N/A N/A Href String The Href Items are made by the api and appended to the object during retrieval. It is made up of the ids found in the ParentFolderIds attribute.
IsDeleted Boolean N/A N/A This flag is only used to identify if an object has been ‘deleted’ from keep. Please note that this is no longer used by us. If you delete an object we no longer keep it in the database, the item is removed and can never be found again.

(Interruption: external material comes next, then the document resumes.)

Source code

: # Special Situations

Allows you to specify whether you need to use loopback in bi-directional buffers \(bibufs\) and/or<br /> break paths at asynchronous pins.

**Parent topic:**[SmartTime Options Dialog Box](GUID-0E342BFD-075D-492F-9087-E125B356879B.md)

N/A N/A Links List<Link> The link list is made by the api to determine what other objects it can be associated with. this is not in the database.
Metadata Object Array Metadata MetadataItem[] This is stored as an array of objects and the api turns it into an array of MetaDataItems.
Monikers Object Array Monikers MonikerItem[] This is stored as an array of objects and the api turns it into an array of MonikerItems.
Notes Object Array Notes NoteInfo[] This is stored as an array of objects and the api turns it into an array of NoteInfos.
ObjectLinks Object Array ObjectLinks ObjectLinkItem[] This is stored as an array of objects and the api turns it into an array of ObjectLinkItems.
Tags String Array Tags String[] This is stored and represented the same in the database and in the object model

For further investigation on how a Keep Object looks please use you new skills and use an aggregate to find it; so you can investigate other more complicated objects.